Copy each line below exactly as it appears. Pictures are to be omitted.
START Data for this task
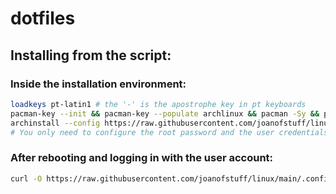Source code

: # dotfiles

## Installing from the script:

### Inside the installation environment:

```bash
loadkeys pt-latin1 # the '-' is the apostrophe key in pt keyboards
pacman-key --init && pacman-key --populate archlinux && pacman -Sy && pacman -S archinstall
archinstall --config https://raw.githubusercontent.com/joanofstuff/linux/main/.config/archinstall/user_configuration.json --disk_layouts https://raw.githubusercontent.com/joanofstuff/linux/main/.config/archinstall/user_disk_layout.json
# You only need to configure the root password and the user credentials
```

### After rebooting and logging in with the user account:

```bash
curl -O https://raw.githubusercontent.com/joanofstuff/linux/main/.config/archinstall/install.sh && chmod +x install.sh && ./install.sh
```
END Data for this task
### Result of this exercise
Source code

: # dotfiles

## Installing from the script:

### Inside the installation environment:

```bash
loadkeys pt-latin1 # the '-' is the apostrophe key in pt keyboards
pacman-key --init && pacman-key --populate archlinux && pacman -Sy && pacman -S archinstall
archinstall --config https://raw.githubusercontent.com/joanofstuff/linux/main/.config/archinstall/user_configuration.json --disk_layouts https://raw.githubusercontent.com/joanofstuff/linux/main/.config/archinstall/user_disk_layout.json
# You only need to configure the root password and the user credentials
```

### After rebooting and logging in with the user account:

```bash
curl -O https://raw.githubusercontent.com/joanofstuff/linux/main/.config/archinstall/install.sh && chmod +x install.sh && ./install.sh
```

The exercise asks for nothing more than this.